What the task requires: Isolate every line in the data with the string "IVsInfoBarActionItem" and copy it.

Material to process:

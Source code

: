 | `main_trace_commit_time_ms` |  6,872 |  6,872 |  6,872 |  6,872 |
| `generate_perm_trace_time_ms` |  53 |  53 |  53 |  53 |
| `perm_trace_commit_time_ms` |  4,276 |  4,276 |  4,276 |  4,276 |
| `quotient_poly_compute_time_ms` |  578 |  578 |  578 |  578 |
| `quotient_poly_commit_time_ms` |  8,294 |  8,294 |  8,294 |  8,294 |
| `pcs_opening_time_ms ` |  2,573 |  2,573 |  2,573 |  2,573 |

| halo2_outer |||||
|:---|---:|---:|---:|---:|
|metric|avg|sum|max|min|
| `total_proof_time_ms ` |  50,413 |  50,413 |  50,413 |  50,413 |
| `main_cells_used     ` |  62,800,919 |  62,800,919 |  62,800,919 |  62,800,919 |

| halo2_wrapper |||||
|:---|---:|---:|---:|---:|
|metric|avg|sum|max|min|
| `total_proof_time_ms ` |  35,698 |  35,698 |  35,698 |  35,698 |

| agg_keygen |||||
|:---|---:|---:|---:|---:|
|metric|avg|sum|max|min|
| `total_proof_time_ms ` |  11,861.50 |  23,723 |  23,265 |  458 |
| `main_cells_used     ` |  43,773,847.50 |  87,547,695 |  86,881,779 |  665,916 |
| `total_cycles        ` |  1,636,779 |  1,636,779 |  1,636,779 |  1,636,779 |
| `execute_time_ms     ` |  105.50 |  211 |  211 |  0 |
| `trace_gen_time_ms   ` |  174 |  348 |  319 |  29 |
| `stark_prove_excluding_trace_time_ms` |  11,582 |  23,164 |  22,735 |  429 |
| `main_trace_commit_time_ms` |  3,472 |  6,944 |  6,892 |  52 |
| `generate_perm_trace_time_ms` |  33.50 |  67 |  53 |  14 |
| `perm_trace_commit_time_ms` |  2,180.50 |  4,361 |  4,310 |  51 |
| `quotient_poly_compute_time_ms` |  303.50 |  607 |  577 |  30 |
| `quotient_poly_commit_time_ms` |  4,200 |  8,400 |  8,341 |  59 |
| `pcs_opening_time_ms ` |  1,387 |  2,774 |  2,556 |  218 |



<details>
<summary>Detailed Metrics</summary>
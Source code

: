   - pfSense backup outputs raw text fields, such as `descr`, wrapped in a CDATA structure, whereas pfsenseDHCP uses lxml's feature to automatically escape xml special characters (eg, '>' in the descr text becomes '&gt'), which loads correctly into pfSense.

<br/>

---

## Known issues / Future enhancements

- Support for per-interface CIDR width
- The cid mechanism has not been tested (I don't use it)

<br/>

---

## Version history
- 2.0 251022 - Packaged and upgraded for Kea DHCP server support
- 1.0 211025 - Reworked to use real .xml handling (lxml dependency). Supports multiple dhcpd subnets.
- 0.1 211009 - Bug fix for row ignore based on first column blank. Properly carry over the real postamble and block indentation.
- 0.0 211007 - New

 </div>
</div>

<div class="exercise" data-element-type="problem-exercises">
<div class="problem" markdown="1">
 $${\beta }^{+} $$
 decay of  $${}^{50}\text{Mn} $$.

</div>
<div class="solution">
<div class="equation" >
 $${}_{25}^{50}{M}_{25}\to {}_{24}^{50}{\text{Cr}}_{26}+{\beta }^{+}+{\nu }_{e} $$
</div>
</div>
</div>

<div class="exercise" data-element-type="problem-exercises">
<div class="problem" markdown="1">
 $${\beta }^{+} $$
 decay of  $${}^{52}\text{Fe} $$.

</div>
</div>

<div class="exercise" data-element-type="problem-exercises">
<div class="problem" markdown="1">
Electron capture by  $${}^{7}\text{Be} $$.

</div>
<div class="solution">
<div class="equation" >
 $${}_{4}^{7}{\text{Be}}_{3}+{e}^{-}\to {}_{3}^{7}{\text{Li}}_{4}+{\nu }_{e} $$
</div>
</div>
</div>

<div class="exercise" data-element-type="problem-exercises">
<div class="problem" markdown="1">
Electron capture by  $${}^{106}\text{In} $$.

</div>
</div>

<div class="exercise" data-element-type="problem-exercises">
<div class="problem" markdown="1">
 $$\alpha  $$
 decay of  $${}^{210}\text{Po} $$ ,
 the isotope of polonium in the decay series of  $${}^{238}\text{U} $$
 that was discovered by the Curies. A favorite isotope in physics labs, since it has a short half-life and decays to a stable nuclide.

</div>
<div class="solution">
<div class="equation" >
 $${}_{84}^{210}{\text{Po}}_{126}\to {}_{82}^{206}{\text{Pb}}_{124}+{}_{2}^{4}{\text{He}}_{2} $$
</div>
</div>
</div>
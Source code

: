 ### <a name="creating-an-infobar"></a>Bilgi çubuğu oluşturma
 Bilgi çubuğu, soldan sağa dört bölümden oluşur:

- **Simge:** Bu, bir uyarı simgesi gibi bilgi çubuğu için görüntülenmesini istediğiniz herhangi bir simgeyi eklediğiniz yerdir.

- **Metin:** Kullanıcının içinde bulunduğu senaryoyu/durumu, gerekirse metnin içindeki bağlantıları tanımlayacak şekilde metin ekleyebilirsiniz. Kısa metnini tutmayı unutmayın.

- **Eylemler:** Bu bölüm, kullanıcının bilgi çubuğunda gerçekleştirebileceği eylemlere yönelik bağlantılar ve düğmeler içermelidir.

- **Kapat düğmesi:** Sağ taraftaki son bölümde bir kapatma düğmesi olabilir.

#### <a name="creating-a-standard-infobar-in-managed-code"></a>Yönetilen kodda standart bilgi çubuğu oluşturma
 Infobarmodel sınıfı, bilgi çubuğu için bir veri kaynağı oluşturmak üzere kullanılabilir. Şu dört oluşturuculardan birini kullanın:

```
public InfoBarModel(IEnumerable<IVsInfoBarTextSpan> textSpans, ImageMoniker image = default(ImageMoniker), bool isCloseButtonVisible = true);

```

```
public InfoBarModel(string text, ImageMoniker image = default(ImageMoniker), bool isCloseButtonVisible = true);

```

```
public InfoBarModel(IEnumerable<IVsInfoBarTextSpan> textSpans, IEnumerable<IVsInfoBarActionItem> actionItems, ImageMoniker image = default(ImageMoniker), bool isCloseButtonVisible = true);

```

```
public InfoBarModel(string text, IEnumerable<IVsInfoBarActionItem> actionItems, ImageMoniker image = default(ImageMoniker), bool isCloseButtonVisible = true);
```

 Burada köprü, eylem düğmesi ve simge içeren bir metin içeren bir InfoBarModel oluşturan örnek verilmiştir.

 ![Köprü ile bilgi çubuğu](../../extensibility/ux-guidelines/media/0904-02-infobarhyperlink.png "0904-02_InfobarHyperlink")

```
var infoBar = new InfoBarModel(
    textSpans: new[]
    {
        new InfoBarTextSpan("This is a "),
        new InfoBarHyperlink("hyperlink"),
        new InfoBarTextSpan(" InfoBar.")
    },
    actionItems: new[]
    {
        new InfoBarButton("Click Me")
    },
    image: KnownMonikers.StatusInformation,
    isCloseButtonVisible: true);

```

Solution:
public InfoBarModel(IEnumerable<IVsInfoBarTextSpan> textSpans, IEnumerable<IVsInfoBarActionItem> actionItems, ImageMoniker image = default(ImageMoniker), bool isCloseButtonVisible = true);
public InfoBarModel(string text, IEnumerable<IVsInfoBarActionItem> actionItems, ImageMoniker image = default(ImageMoniker), bool isCloseButtonVisible = true);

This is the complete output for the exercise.